Every other Irish fan - a very small minority - in that section, had bought their tickets in England like the English fans. Because these were the London Irish. English accents with Irish parents.
Whether the FAI sold some seats for the section I was in and returned the rest to the English FA, or what exactly happened, I don’t know, but having hidden my Irish scarf successfully as I journeyed through various Tube stations and the trains themselves packed with English fans, I was disappointed to find myself a cliched sitting Irish duck.
This is the only time in my life that I watched a game praying for my team to score but please god not to win. Such contradictions are born of self-preservation and fear of a riot. Luckily a goal by England’s Lee Dixon saw to it that Ireland didn’t win, and a riot didn’t take place in the stadium. Later that night Kilburn, an Irish area in London, was attacked by gangs of English thugs.
The next time Ireland played England was in 1995 in Dublin. It was only a friendly but Ireland scored first and the England fans responded by riot, and the game was abandoned as I left Lansdowne Road hurriedly. Although the majority of England football fans are not thugs (I have drank with them, gone on holidays with them, some of my best friends are, etc.), at their away games in those times there was always a sizeable minority looking to fight.
My first time at Wembley to watch Ireland had been back in 1985 for another friendly. If I remember right it was the first game when England’s Lineker, Waddle and Hately played together. Ireland had very small traveling support that day, and I was wary as I tried to hide an Ireland scarf I borrowed that was way too long.
As luck would have it, Liam Brady’s goal notwithstanding, Ireland didn’t believe they could give the mighty England a game, and so lost easily to goals by Lineker, who was making his debut, and Trevor Steven.

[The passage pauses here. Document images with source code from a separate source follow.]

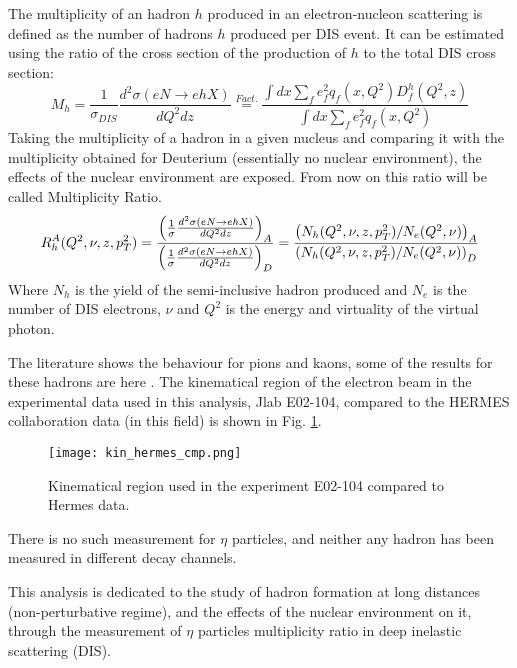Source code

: The multiplicity of an hadron $h$ produced in an electron-nucleon scattering is defined as the number of hadrons $h$ produced per DIS event. It can be estimated using the ratio of the cross section of the production of $h$ to the total DIS cross section:
\begin{equation}
M_h=\frac{1}{\sigma_{DIS}}\frac{d^2 \sigma (eN\rightarrow ehX)}{dQ^2dz}\overset{{\scriptscriptstyle Fact.}}{=}\frac{\int dx \sum_f e_f^2 q_f(x,Q^2) D_f^h (Q^2,z)}{ 
\int dx \sum_f e_f^2 q_f(x,Q^2)}
\label{eq:h_multi}
\end{equation}
Taking the multiplicity of a hadron in a given nucleus and comparing it with the multiplicity obtained for Deuterium (essentially no nuclear environment), the effects of the nuclear environment are exposed. From now on this ratio will be called Multiplicity Ratio.
\begin{equation}
R_h^A(Q^2,\nu,z,p_T^2)=\frac{\left( \frac{1}{\sigma}\frac{d^2 \sigma (eN\rightarrow ehX)}{dQ^2dz} \right)_A}{\left( \frac{1}{\sigma}\frac{d^2 \sigma (eN\rightarrow ehX)}{dQ^2dz} \right)_D}=\frac{\left( N_h(Q^2,\nu,z,p_T^2)/N_e(Q^2,\nu) \right)_A}{\left( N_h(Q^2,\nu,z,p_T^2)/N_e(Q^2,\nu) \right)_D} \label{eq:MR_raw}\\
\end{equation}
Where $N_h$ is the yield of the semi-inclusive hadron produced and $N_e$ is the number of DIS electrons, $\nu$ and $Q^2$ is the energy and virtuality of the  virtual photon.

The literature shows the behaviour for pions and kaons, some of the results for these hadrons are here \cite{Hermes_2007,Hermes_2011}. The kinematical region of the electron beam in the experimental data used in this analysis, Jlab E02-104, compared to the HERMES collaboration data (in this field) is shown in Fig. \ref{fig:hermes_cmp}.

\begin{figure}[!ht]
\centering
\texttt{[image: kin\_hermes\_cmp.png]}
\caption{Kinematical region used in the experiment E02-104 compared to Hermes data\cite{Hermes_2011}.}
\label{fig:hermes_cmp}
\end{figure}

There is no such measurement for $\eta$ particles, and neither any hadron has been measured in different decay channels.

This analysis is dedicated to the study of hadron formation at long distances (non-perturbative regime), and the effects of the nuclear environment on it, through the measurement of $\eta$ particles multiplicity ratio in deep inelastic scattering (DIS).

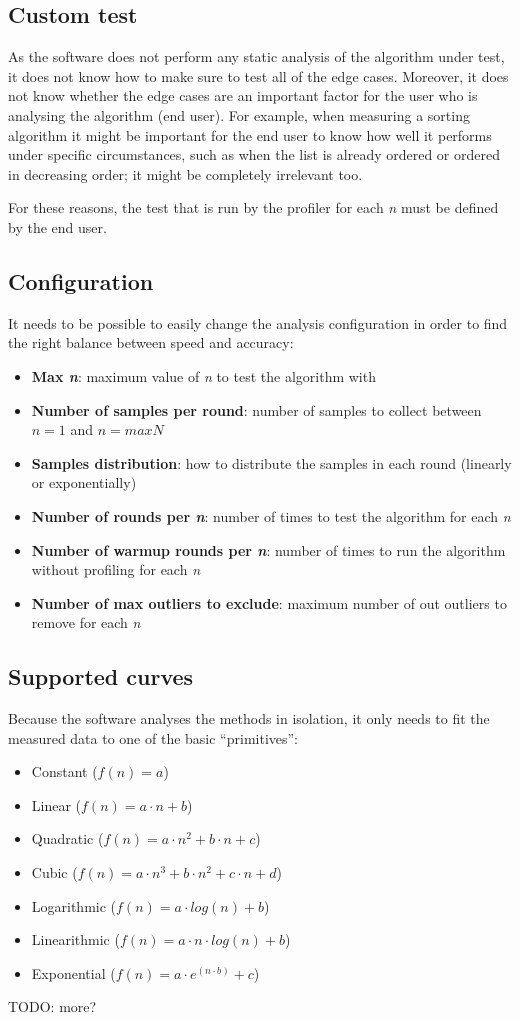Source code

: \subsection{Custom test}
As the software does not perform any static analysis of the algorithm under test, it does not know how to make sure to test all of the edge cases. Moreover, it does not know whether the edge cases are an important factor for the user who is analysing the algorithm (end user). For example, when measuring a sorting algorithm it might be important for the end user to know how well it performs under specific circumstances, such as when the list is already ordered or ordered in decreasing order; it might be completely irrelevant too.

\noindent For these reasons, the test that is run by the profiler for each \emph{n} must be defined by the end user.

\subsection{Configuration}
It needs to be possible to easily change the analysis configuration in order to find the right balance between speed and accuracy:
\begin{itemize}
  \item \textbf{Max \emph{n}}: maximum value of \emph{n} to test the algorithm with
  \item \textbf{Number of samples per round}: number of samples to collect between $n = 1$ and $n = maxN$
  \item \textbf{Samples distribution}: how to distribute the samples in each round (linearly or exponentially)
  \item \textbf{Number of rounds per \emph{n}}: number of times to test the algorithm for each \emph{n}
  \item \textbf{Number of warmup rounds per \emph{n}}: number of times to run the algorithm without profiling for each \emph{n}
  \item \textbf{Number of max outliers to exclude}: maximum number of out outliers to remove for each \emph{n}
\end{itemize}

\subsection{Supported curves}
Because the software analyses the methods in isolation, it only needs to fit the measured data to one of the basic \enquote{primitives}:
\begin{itemize}
  \item Constant ($f(n) = a$)
  \item Linear ($f(n) = a \cdot n + b$)
  \item Quadratic ($f(n) = a \cdot n^2 + b \cdot n + c$)
  \item Cubic ($f(n) = a \cdot n^3 + b \cdot n^2 + c \cdot n + d$)
  \item Logarithmic ($f(n) = a \cdot log(n) + b$)
  \item Linearithmic ($f(n) = a \cdot n \cdot log(n) + b$)
  \item Exponential ($f(n) = a \cdot e^{(n \cdot b)} + c$)
\end{itemize}


\noindent TODO: more?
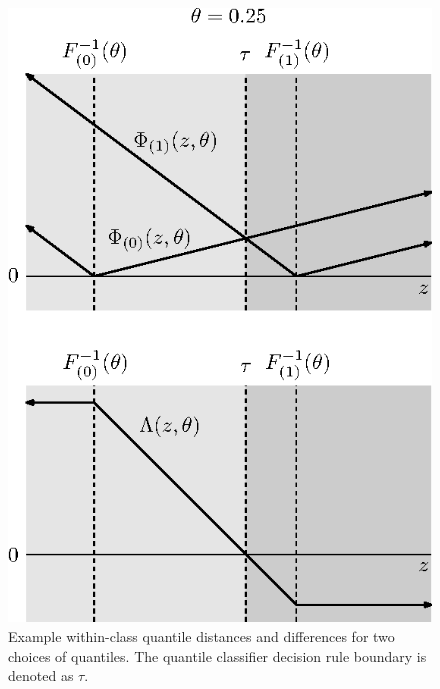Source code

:\begin{figure}[h]
  \label{fig:phi-lambda}
  \caption[cccc]{Example within-class quantile distances and differences for two
    choices of quantiles.  The quantile classifier decision rule boundary is
    denoted as $\tau$.}
  \vspace{5mm}
  
  \begin{minipage}[t]{0.49\linewidth}
    \centering
    \includegraphics{phi-lambda-0-25}
  \end{minipage}
  \begin{minipage}[t]{0.49\linewidth}
    \centering

\end{minipage}
\end{figure}
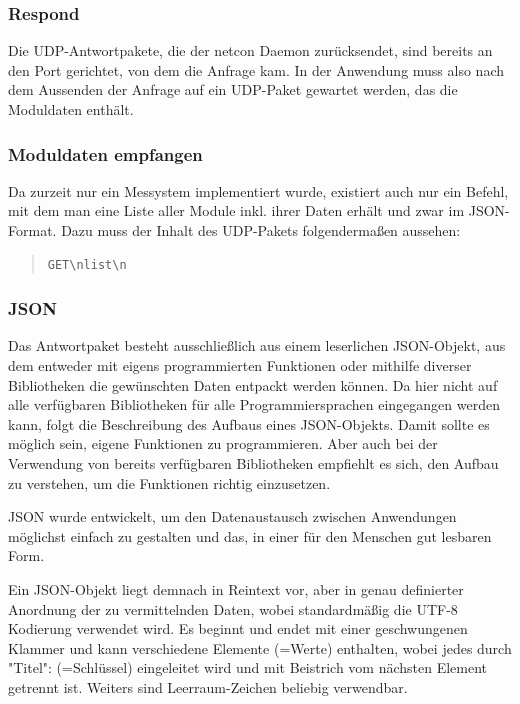\documentclass[a4paper,14pt,headsepline]{scrartcl}
\begin{document}
\newpage

\subsubsection*{Respond}
Die UDP-Antwortpakete, die der netcon Daemon zurücksendet, sind bereits an den Port gerichtet, von dem die Anfrage kam. In der Anwendung muss also nach dem Aussenden der Anfrage auf ein UDP-Paket gewartet werden, das die Moduldaten enthält.

\subsubsection*{Moduldaten empfangen}

Da zurzeit nur ein Messystem implementiert wurde, existiert auch nur ein Befehl, mit dem man eine Liste aller Module inkl. ihrer Daten erhält und zwar im JSON-Format. Dazu muss der Inhalt des UDP-Pakets folgendermaßen aussehen:

\begin{quote}
\begin{verbatim}
GET\nlist\n
\end{verbatim}
\end{quote} 

\subsubsection*{JSON}

Das Antwortpaket besteht ausschließlich aus einem leserlichen JSON-Objekt, aus dem entweder mit eigens programmierten Funktionen oder mithilfe diverser Bibliotheken die gewünschten Daten entpackt werden können. Da hier nicht auf alle verfügbaren Bibliotheken für alle Programmiersprachen eingegangen werden kann, folgt die Beschreibung des Aufbaus eines JSON-Objekts. Damit sollte es möglich sein, eigene Funktionen zu programmieren. Aber auch bei der Verwendung von bereits verfügbaren Bibliotheken empfiehlt es sich, den Aufbau zu verstehen, um die Funktionen richtig einzusetzen. 

\newpage

JSON wurde entwickelt, um den Datenaustausch zwischen Anwendungen \linebreak möglichst einfach zu gestalten und das, in einer für den Menschen gut lesbaren Form. 

Ein JSON-Objekt liegt demnach in Reintext vor, aber in genau definierter Anordnung der zu vermittelnden Daten, wobei standardmäßig die UTF-8 Kodierung verwendet wird. Es beginnt und endet mit einer geschwungenen Klammer und kann verschiedene Elemente (=Werte) enthalten, wobei jedes durch "Titel": (=Schlüssel) eingeleitet wird und mit Beistrich vom nächsten Element getrennt ist. Weiters sind Leerraum-Zeichen beliebig verwendbar.
\end{document}
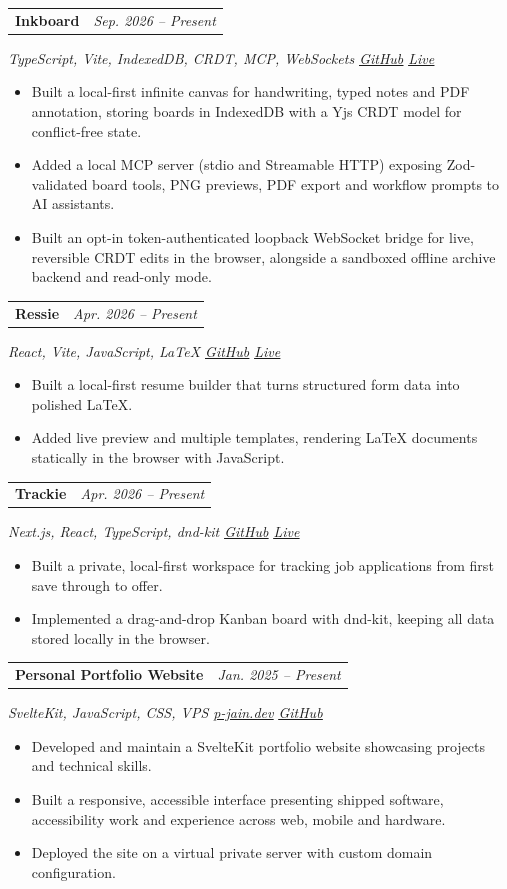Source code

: \documentclass[10pt,a4paper]{article}
\makeatletter
\let\oldhref\href
\renewcommand{\href}[2]{\oldhref{#1}{\underline{#2}}}
\newcommand{\resumeProject}[3]{%
  \begin{tabularx}{\textwidth}{@{}Xr@{}}
    \textbf{#1} & \textit{#2}
  \end{tabularx}
  \textit{\color{muted}#3}
  \vspace{-1pt}
}
\makeatother
\begin{document}
\resumeProject{Inkboard}{Sep. 2026 -- Present}{TypeScript, Vite, IndexedDB, CRDT, MCP, WebSockets \textbar{} \href{https://github.com/pjrus/inkboard}{GitHub} \textbar{} \href{https://pjrus.github.io/inkboard/}{Live}}
\begin{itemize}
  \item Built a local-first infinite canvas for handwriting, typed notes and PDF annotation, storing boards in IndexedDB with a Yjs CRDT model for conflict-free state.
  \item Added a local MCP server (stdio and Streamable HTTP) exposing Zod-validated board tools, PNG previews, PDF export and workflow prompts to AI assistants.
  \item Built an opt-in token-authenticated loopback WebSocket bridge for live, reversible CRDT edits in the browser, alongside a sandboxed offline archive backend and read-only mode.
\end{itemize}

\resumeProject{Ressie}{Apr. 2026 -- Present}{React, Vite, JavaScript, LaTeX \textbar{} \href{https://github.com/pjrus/ressie}{GitHub} \textbar{} \href{https://pjrus.github.io/ressie/}{Live}}
\begin{itemize}
  \item Built a local-first resume builder that turns structured form data into polished LaTeX.
  \item Added live preview and multiple templates, rendering LaTeX documents statically in the browser with JavaScript.
\end{itemize}

\resumeProject{Trackie}{Apr. 2026 -- Present}{Next.js, React, TypeScript, dnd-kit \textbar{} \href{https://github.com/pjrus/trackie}{GitHub} \textbar{} \href{https://pjrus.github.io/trackie/kanban/}{Live}}
\begin{itemize}
  \item Built a private, local-first workspace for tracking job applications from first save through to offer.
  \item Implemented a drag-and-drop Kanban board with dnd-kit, keeping all data stored locally in the browser.
\end{itemize}

\resumeProject{Personal Portfolio Website}{Jan. 2025 -- Present}{SvelteKit, JavaScript, CSS, VPS \textbar{} \href{https://p-jain.dev}{p-jain.dev} \textbar{} \href{https://github.com/pjrus/p-jain-dev}{GitHub}}
\begin{itemize}
  \item Developed and maintain a SvelteKit portfolio website showcasing projects and technical skills.
  \item Built a responsive, accessible interface presenting shipped software, accessibility work and experience across web, mobile and hardware.
  \item Deployed the site on a virtual private server with custom domain configuration.
\end{itemize}
\end{document}
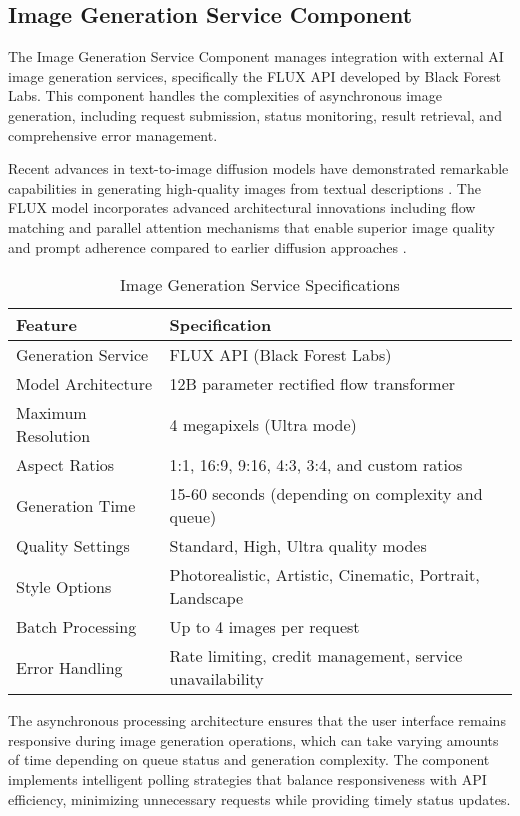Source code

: \subsection{Image Generation Service Component}

The Image Generation Service Component manages integration with external AI image generation services, specifically the FLUX API developed by Black Forest Labs. This component handles the complexities of asynchronous image generation, including request submission, status monitoring, result retrieval, and comprehensive error management.

Recent advances in text-to-image diffusion models have demonstrated remarkable capabilities in generating high-quality images from textual descriptions \cite{yang2023text, saharia2022photorealistic}. The FLUX model incorporates advanced architectural innovations including flow matching and parallel attention mechanisms that enable superior image quality and prompt adherence compared to earlier diffusion approaches \cite{liang2024rich}.

\begin{table}[H]
\centering
\caption{Image Generation Service Specifications}
\label{tab:imggen_specifications}
\begin{tabular}{|l|p{8cm}|}
\hline
\textbf{Feature} & \textbf{Specification} \\
\hline
Generation Service & FLUX API (Black Forest Labs) \\
\hline
Model Architecture & 12B parameter rectified flow transformer \\
\hline
Maximum Resolution & 4 megapixels (Ultra mode) \\
\hline
Aspect Ratios & 1:1, 16:9, 9:16, 4:3, 3:4, and custom ratios \\
\hline
Generation Time & 15-60 seconds (depending on complexity and queue) \\
\hline
Quality Settings & Standard, High, Ultra quality modes \\
\hline
Style Options & Photorealistic, Artistic, Cinematic, Portrait, Landscape \\
\hline
Batch Processing & Up to 4 images per request \\
\hline
Error Handling & Rate limiting, credit management, service unavailability \\
\hline
\end{tabular}
\end{table}

The asynchronous processing architecture ensures that the user interface remains responsive during image generation operations, which can take varying amounts of time depending on queue status and generation complexity. The component implements intelligent polling strategies that balance responsiveness with API efficiency, minimizing unnecessary requests while providing timely status updates.

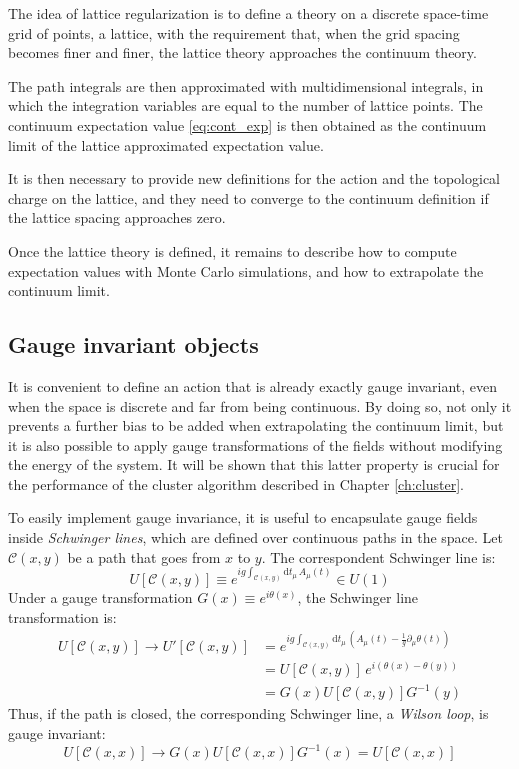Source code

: The idea of lattice regularization is to define a theory on a discrete space-time grid of points, \ie a lattice,
with the requirement that, when the grid spacing becomes finer and finer,
the lattice theory approaches the continuum theory.

The path integrals are then approximated with multidimensional integrals, in which the integration variables are equal to the number of lattice points.
The continuum expectation value \eqref{eq:cont_exp} is then obtained as the continuum limit of the lattice approximated expectation value.

It is then necessary to provide new definitions for the action and the topological charge on the lattice,
and they need to converge to the continuum definition if the lattice spacing approaches zero.

Once the lattice theory is defined, it remains to describe how to compute expectation values with Monte Carlo simulations, and how to extrapolate the continuum limit.

\subsection*{Gauge invariant objects}

It is convenient to define an action that is already exactly gauge invariant, even when the space is discrete and far from being continuous.
By doing so, not only it prevents a further bias to be added when extrapolating the continuum limit,
but it is also possible to apply gauge transformations of the fields without modifying the energy of the system.
It will be shown that this latter property is crucial for the performance of the cluster algorithm described in Chapter \ref{ch:cluster}.

To easily implement gauge invariance, it is useful to encapsulate gauge fields inside \emph{Schwinger lines}, which are defined over continuous paths in the space.
Let $\mathcal C(x,y)$ be a path that goes from $x$ to $y$. The correspondent Schwinger line is:
\[
    U[\mathcal C(x,y)] \equiv e^{ig\int_{\mathcal C(x,y)}\mathrm dt_\mu\,A_\mu(t)} \in U(1)
\]
Under a gauge transformation $G(x) \equiv e^{i\theta(x)}$, the Schwinger line transformation is:
\begin{equation}\label{eq:path_gauge}
    \begin{aligned}
    U[\mathcal C(x,y)] \rightarrow U'[\mathcal C(x,y)] &= e^{ig\int_{\mathcal C(x,y)}\mathrm dt_\mu\,\left(A_\mu(t) - \frac{1}{g}\partial_\mu\theta(t)\right)} \\
                                                       &= U[\mathcal C(x,y)]\,e^{i(\theta(x) - \theta(y))} \\
                                                       &= G(x)U[\mathcal C(x,y)]G^{-1}(y)
    \end{aligned}
\end{equation}
Thus, if the path is closed, the corresponding Schwinger line, \ie a \emph{Wilson loop}, is gauge invariant:
\[
    U[\mathcal C(x,x)] \rightarrow G(x)U[\mathcal C(x,x)]G^{-1}(x) = U[\mathcal C(x,x)]
\]

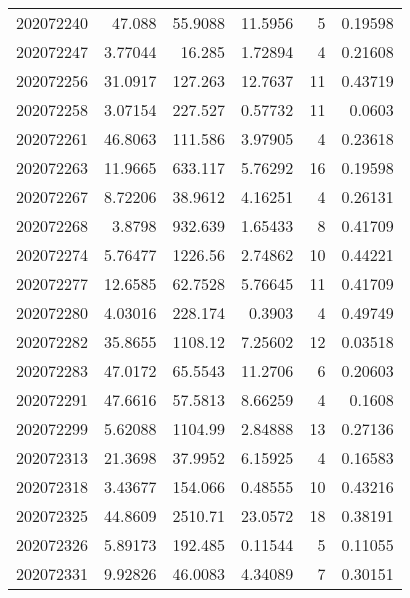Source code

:\begin{tabular}{rrrrrr}
 202072240 &         47.088   &       55.9088 &           11.5956  &           5 & 0.19598 \\
 202072247 &          3.77044 &       16.285  &            1.72894 &           4 & 0.21608 \\
 202072256 &         31.0917  &      127.263  &           12.7637  &          11 & 0.43719 \\
 202072258 &          3.07154 &      227.527  &            0.57732 &          11 & 0.0603  \\
 202072261 &         46.8063  &      111.586  &            3.97905 &           4 & 0.23618 \\
 202072263 &         11.9665  &      633.117  &            5.76292 &          16 & 0.19598 \\
 202072267 &          8.72206 &       38.9612 &            4.16251 &           4 & 0.26131 \\
 202072268 &          3.8798  &      932.639  &            1.65433 &           8 & 0.41709 \\
 202072274 &          5.76477 &     1226.56   &            2.74862 &          10 & 0.44221 \\
 202072277 &         12.6585  &       62.7528 &            5.76645 &          11 & 0.41709 \\
 202072280 &          4.03016 &      228.174  &            0.3903  &           4 & 0.49749 \\
 202072282 &         35.8655  &     1108.12   &            7.25602 &          12 & 0.03518 \\
 202072283 &         47.0172  &       65.5543 &           11.2706  &           6 & 0.20603 \\
 202072291 &         47.6616  &       57.5813 &            8.66259 &           4 & 0.1608  \\
 202072299 &          5.62088 &     1104.99   &            2.84888 &          13 & 0.27136 \\
 202072313 &         21.3698  &       37.9952 &            6.15925 &           4 & 0.16583 \\
 202072318 &          3.43677 &      154.066  &            0.48555 &          10 & 0.43216 \\
 202072325 &         44.8609  &     2510.71   &           23.0572  &          18 & 0.38191 \\
 202072326 &          5.89173 &      192.485  &            0.11544 &           5 & 0.11055 \\
 202072331 &          9.92826 &       46.0083 &            4.34089 &           7 & 0.30151 \\

\end{tabular}
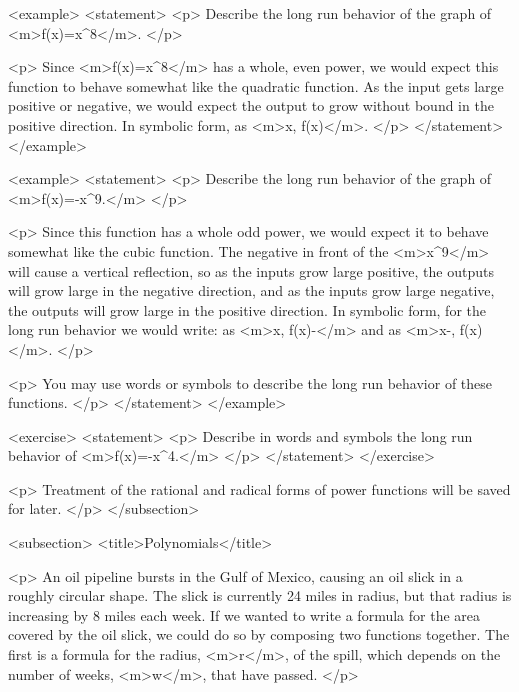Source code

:         <example>
            <statement>
                <p>
                    Describe the long run behavior of the graph of <m>f(x)=x^{8}</m>.
                </p>

                <p>
                    Since <m>f(x)=x^{8}</m> has a whole, even power, we would expect this function to behave somewhat like the quadratic function.
                    As the input gets large positive or negative, we would expect the output to grow without bound in the positive direction.
                    In symbolic form, as <m>x\rightarrow \pm \infty, f(x)\rightarrow \infty</m>.
                </p>
            </statement>
        </example>

        <example>
            <statement>
                <p>
                    Describe the long run behavior of the graph of <m>f(x)=-x^{9}.</m>
                </p>

                <p>
                    Since this function has a whole odd power, we would expect it to behave somewhat like the cubic function.
                    The negative in front of the <m>x^{9}</m> will cause a vertical reflection, so as the inputs grow large positive, the outputs will grow large in the negative direction, and as the inputs grow large negative, the outputs will grow large in the positive direction.
                    In symbolic form, for the long run behavior we would write: as <m>x\rightarrow \infty, f(x)\rightarrow-\infty</m> and as <m>x\rightarrow -\infty, f(x)\rightarrow\infty</m>.
                </p>

                <p>
                    You may use words or symbols to describe the long run behavior of these functions.
                </p>
            </statement>
        </example>

        <exercise>
            <statement>
                <p>
                    Describe in words and symbols the long run behavior of <m>f(x)=-x^{4}.</m>
                </p>
            </statement>
        </exercise>

        <p>
            Treatment of the rational and radical forms of power functions will be saved for later.
        </p>
    </subsection>


    <subsection>
        <title>Polynomials</title>

        <p>
            An oil pipeline bursts in the Gulf of Mexico, causing an oil slick in a roughly circular shape.
            The slick is currently 24 miles in radius, but that radius is increasing by 8 miles each week.
            If we wanted to write a formula for the area covered by the oil slick, we could do so by composing two functions together.
            The first is a formula for the radius, <m>r</m>, of the spill, which depends on the number of weeks, <m>w</m>, that have passed.
        </p>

Wembley Stadium in London, or Old Wembley as I imagine we’ll now call it, was one of the world’s great football stadiums. With its large-stepped terraces you always had a great view even when seemingly overcrowded.
So I have great visual memories of being among crowds of 100,000 and cheering on the losing side in the two all-Merseyside FA Cup Finals, and I’ve also attended four Charity Shield games there, and a Littlewoods Cup Final.
Several years ago Wembley was demolished. And in its place now is the brand new Wembley stadium. Tomorrow for the first time since re-opening, Wembley hosts the FA Cup Final, a competition which dates from 1872.
The BBC, in a feature that includes - at long last - embedded video, has some information on the new Wembley particularly the extortionate prices and the major pre-match entertainment. The video is a very interesting two minute introduction to the new stadium - which has for example more toilets than any other building in the world, and watching them put that arch up is very impressive.
Chelsea play Manchester United, and I don’t care who wins - but not watching it was never an option growing up in Dublin. Just like not rushing outside to play football immediately afterwards wasn’t.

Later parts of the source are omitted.